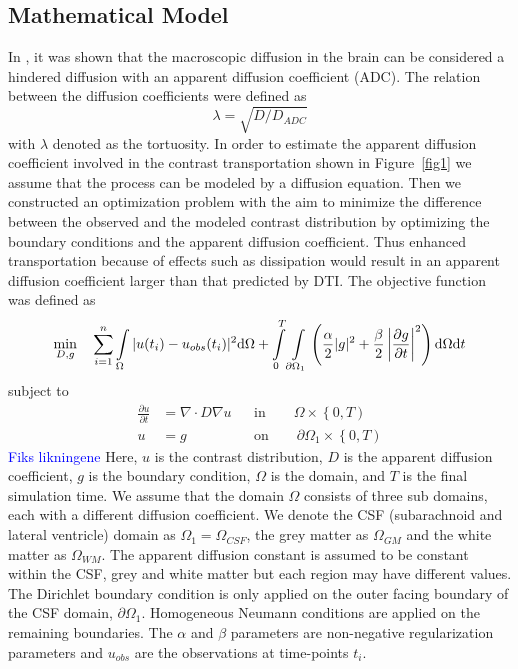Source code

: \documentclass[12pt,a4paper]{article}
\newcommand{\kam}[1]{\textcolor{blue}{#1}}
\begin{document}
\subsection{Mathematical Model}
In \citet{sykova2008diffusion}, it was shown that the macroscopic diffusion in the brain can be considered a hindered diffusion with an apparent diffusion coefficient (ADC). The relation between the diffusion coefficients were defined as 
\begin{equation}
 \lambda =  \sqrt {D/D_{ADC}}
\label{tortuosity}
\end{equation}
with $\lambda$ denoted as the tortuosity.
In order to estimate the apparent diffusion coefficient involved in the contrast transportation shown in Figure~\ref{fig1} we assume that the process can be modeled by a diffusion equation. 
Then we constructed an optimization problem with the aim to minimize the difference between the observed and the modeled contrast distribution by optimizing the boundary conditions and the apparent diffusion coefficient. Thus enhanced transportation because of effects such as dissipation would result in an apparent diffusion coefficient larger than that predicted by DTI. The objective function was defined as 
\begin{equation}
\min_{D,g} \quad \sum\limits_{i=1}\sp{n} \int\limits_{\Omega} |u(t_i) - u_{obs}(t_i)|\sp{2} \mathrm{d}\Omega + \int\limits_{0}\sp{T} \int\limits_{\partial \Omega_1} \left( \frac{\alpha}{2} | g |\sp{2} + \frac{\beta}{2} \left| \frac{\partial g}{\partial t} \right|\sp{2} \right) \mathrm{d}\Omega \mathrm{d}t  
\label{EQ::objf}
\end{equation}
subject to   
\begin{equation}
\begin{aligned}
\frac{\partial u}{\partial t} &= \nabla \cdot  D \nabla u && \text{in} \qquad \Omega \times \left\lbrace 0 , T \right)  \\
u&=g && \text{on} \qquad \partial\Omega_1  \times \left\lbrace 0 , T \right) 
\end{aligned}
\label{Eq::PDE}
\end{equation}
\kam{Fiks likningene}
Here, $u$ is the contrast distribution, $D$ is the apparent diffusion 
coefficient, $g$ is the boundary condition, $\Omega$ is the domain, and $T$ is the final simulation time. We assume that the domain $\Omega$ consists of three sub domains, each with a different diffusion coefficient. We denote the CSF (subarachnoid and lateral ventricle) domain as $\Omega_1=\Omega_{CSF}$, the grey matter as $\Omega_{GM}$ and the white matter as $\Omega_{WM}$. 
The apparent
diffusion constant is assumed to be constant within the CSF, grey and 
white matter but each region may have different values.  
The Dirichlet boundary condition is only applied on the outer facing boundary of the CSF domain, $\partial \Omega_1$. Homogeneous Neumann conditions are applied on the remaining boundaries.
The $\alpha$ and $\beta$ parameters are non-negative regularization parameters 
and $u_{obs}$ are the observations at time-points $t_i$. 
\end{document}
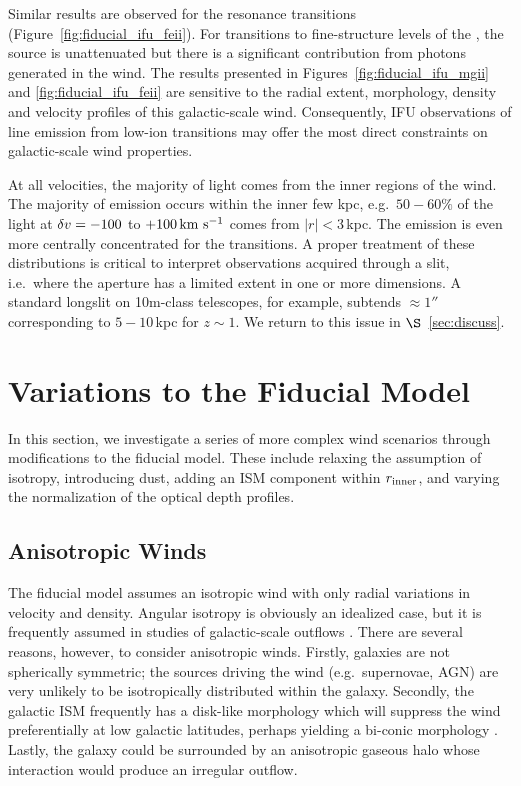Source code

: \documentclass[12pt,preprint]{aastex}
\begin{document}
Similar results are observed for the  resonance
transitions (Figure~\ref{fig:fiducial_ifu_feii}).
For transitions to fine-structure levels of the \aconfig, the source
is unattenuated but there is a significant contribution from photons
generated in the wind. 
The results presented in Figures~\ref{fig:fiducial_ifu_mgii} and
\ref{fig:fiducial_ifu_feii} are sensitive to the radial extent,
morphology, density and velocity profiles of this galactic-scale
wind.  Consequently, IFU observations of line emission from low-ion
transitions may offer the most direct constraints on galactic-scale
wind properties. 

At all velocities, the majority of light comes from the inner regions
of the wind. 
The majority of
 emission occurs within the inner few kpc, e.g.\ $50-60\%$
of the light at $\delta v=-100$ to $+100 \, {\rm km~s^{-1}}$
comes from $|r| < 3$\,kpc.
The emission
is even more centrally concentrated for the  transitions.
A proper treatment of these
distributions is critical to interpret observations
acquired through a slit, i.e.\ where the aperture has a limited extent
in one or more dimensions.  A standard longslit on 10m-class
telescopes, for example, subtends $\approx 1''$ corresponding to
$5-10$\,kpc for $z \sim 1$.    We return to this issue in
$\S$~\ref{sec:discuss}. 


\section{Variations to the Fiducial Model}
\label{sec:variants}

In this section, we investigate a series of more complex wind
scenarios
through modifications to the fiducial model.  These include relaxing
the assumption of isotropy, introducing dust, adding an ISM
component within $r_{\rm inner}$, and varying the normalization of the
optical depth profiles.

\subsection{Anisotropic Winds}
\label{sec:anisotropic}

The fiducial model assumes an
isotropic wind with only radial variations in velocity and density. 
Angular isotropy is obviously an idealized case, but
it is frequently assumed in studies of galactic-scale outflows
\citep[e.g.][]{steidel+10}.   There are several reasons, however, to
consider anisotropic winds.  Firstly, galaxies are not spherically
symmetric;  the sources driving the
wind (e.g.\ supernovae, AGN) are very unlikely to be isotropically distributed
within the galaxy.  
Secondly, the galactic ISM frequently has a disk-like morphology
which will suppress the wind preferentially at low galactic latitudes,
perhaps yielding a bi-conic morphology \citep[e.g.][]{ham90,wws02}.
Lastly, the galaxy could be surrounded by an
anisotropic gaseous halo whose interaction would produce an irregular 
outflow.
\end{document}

————

▸ **Task statement**: Could you repeat, exactly and with nothing added, the lines from the top of the entries above through the line that holds "were defined as", leaving out any pictures?

▸ **Exercise solution**:
Source code

: \documentclass[12pt,a4paper]{article}
\newcommand{\kam}[1]{\textcolor{blue}{#1}}
\begin{document}
\subsection{Mathematical Model}
In \citet{sykova2008diffusion}, it was shown that the macroscopic diffusion in the brain can be considered a hindered diffusion with an apparent diffusion coefficient (ADC). The relation between the diffusion coefficients were defined as 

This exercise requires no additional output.